[SOLVED] exclude/include match strings across three lines txt file

udiubu · 11-29-2017, 09:28 AM

Dear experts,

I have a huge txt file with three columns. The middle one can solve my issue.
I would like to look for three lines combinations having "DT" in the first line, "NN" in the second line and anything BUT "SENT" or "," (also, the comma):

INPUT

the DT the
apple NN apple
. SENT .
the DT the
apple NN apple
is VERB is
the DT the
apple NN apple
, , ,

Expected OUTPUT

the DT the
apple NN apple
is VERB is

I can work with two successive line match with sed, but I don't know how to do it with tree lines, while excluding strings at the same time:
sed '$!N;/\<DT\>.*\n.*\<NN\>/p;D' infile

One stepwise workaround is:
tac outfile | sed -e '/SENT/,+2d' | tac outfile2

and then redo it for ","

but it would not efficiently work, as it would create unwanted line triples for following analyses.

Any help would be highly appreciated.

Sincerely,
Udiubu

schneidz · 11-29-2017, 09:48 AM

doesnt the anything but sent or (comma) overrule the other two rules about dt or nn ?

Code:

[schneidz@hyper ~]$ awk '{if ($2 != "SENT" && $2 != ",") print $0 }' udiubu.lst | sort | uniq
apple NN apple
is VERB is
the DT the

udiubu · 11-29-2017, 10:17 AM

@schneidz: thanks for posting.

sent or (comma) would overrule the other two in the sense that if sent or (comma) after DN NN are found, then all three lines must be copied.
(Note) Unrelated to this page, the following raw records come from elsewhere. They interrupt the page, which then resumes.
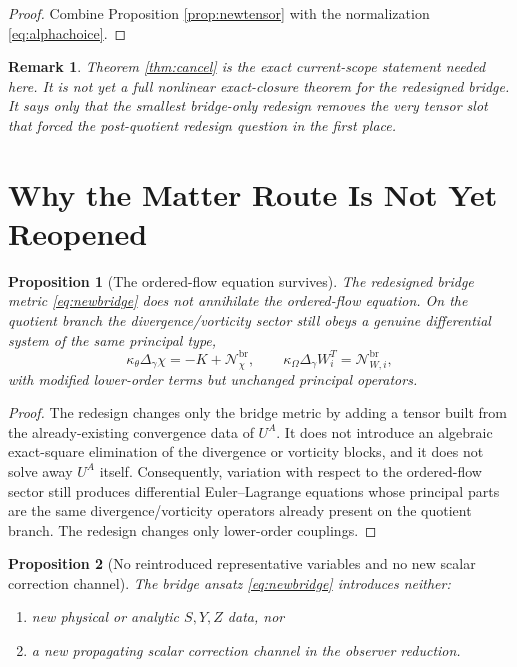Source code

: \documentclass[11pt]{article}
\newtheorem{proposition}{Proposition}
\newtheorem{remark}{Remark}
\begin{document}
\begin{proof}
Combine Proposition \ref{prop:newtensor} with the normalization \eqref{eq:alphachoice}.
\end{proof}

\begin{remark}
Theorem \ref{thm:cancel} is the exact current-scope statement needed here. It is not yet a full nonlinear exact-closure theorem for the redesigned bridge. It says only that the smallest bridge-only redesign removes the very tensor slot that forced the post-quotient redesign question in the first place.
\end{remark}

\section{Why the Matter Route Is Not Yet Reopened}

\begin{proposition}[The ordered-flow equation survives]
\label{prop:survives}
The redesigned bridge metric \eqref{eq:newbridge} does not annihilate the ordered-flow equation. On the quotient branch the divergence/vorticity sector still obeys a genuine differential system of the same principal type,
\begin{equation}
\kappa_\theta \Delta_\gamma \chi = -K + \mathcal N_\chi^{\mathrm{br}},
\qquad
\kappa_\Omega \Delta_\gamma W_i^T = \mathcal N_{W,i}^{\mathrm{br}},
\label{eq:survive}
\end{equation}
with modified lower-order terms but unchanged principal operators.
\end{proposition}

\begin{proof}
The redesign changes only the bridge metric by adding a tensor built from the already-existing convergence data of \(U^A\). It does not introduce an algebraic exact-square elimination of the divergence or vorticity blocks, and it does not solve away \(U^A\) itself. Consequently, variation with respect to the ordered-flow sector still produces differential Euler--Lagrange equations whose principal parts are the same divergence/vorticity operators already present on the quotient branch. The redesign changes only lower-order couplings.
\end{proof}

\begin{proposition}[No reintroduced representative variables and no new scalar correction channel]
\label{prop:hygiene}
The bridge ansatz \eqref{eq:newbridge} introduces neither:
\begin{enumerate}
    \item new physical or analytic \(S,Y,Z\) data, nor
    \item a new propagating scalar correction channel in the observer reduction.
\end{enumerate}
\end{proposition}
\end{document}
So, the command should say ( a three-conditional statement):
copy to a new file all three lines IFF DT is in the first line, NN in the second but and the third line does not contain either SENT or (comma).
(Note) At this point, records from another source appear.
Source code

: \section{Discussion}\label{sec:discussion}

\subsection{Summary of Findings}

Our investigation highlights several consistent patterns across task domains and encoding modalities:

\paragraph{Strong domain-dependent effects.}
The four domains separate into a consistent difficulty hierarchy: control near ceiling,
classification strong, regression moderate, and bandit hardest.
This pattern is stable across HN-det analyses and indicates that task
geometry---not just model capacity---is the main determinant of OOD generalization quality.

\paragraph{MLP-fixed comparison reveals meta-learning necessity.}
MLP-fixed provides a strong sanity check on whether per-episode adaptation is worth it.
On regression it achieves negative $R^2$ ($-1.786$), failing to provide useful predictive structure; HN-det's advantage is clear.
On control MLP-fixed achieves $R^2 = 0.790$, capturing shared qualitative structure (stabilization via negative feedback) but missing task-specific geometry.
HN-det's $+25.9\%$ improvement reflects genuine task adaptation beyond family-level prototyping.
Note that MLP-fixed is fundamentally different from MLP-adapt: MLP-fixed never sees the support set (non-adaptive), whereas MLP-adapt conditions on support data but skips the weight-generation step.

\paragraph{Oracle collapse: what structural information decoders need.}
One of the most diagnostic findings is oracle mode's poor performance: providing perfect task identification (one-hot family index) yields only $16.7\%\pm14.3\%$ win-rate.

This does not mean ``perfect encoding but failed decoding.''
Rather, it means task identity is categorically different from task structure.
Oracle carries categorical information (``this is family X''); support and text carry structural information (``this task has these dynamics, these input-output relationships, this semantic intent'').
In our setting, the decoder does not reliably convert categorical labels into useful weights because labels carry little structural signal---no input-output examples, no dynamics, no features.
Therefore, this would be bed:
DT
NN
SENT

But this would be good:
DT
NN
bla

I hope this helps further.

rtmistler · 11-29-2017, 10:21 AM

Moved: This thread is more suitable in Programming and has been moved accordingly to help your thread/question get the exposure it deserves.

schneidz · 11-29-2017, 10:44 AM

yup, i understand better. does this get you on your way:

Code:

[schneidz@hyper ~]$ cat udiubu.lst | while read l1
> do
>  read l2
>  read l3
>  echo l1 = $l1 :: l2 = $l2 :: l3 = $l3
>  echo;echo
> done
l1 = the DT the :: l2 = apple NN apple :: l3 = . SENT .
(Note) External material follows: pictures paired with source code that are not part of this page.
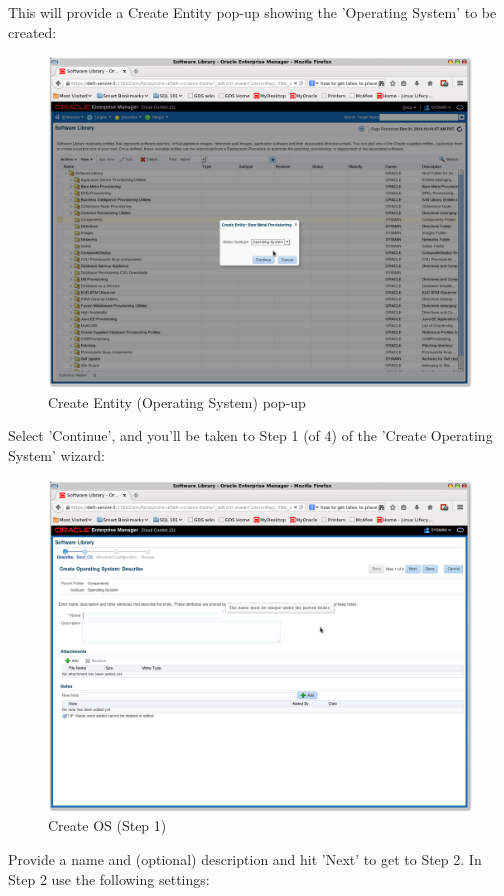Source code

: \documentclass[11pt]{article}
\begin{document}
This will provide a Create Entity pop-up showing the 'Operating System' to be created:
\begin{figure}[htb]
\centering
\includegraphics[width=.9\linewidth]{./images/Create_Entity_BMP_OS.png}
\caption{Create Entity (Operating System) pop-up}
\end{figure}
\clearpage

Select 'Continue', and you'll be taken to Step 1 (of 4) of the 'Create Operating System' wizard:
\begin{figure}[htb]
\centering
\includegraphics[width=.9\linewidth]{./images/Create_OS_1.png}
\caption{Create OS (Step 1)}
\end{figure}
\clearpage

Provide a name and (optional) description and hit 'Next' to get to Step 2. In Step 2 use the following settings:
\end{document}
l1 = the DT the :: l2 = apple NN apple :: l3 = is VERB is


l1 = the DT the :: l2 = apple NN apple :: l3 = , , ,

danielbmartin · 11-29-2017, 11:17 AM

Consider combining each group of three successive lines
with "markers" serving as "ghosts" of the original line breaks.
Apply the selection criteria to each individual line.
Replace the "ghosts" with NewLines to format the output.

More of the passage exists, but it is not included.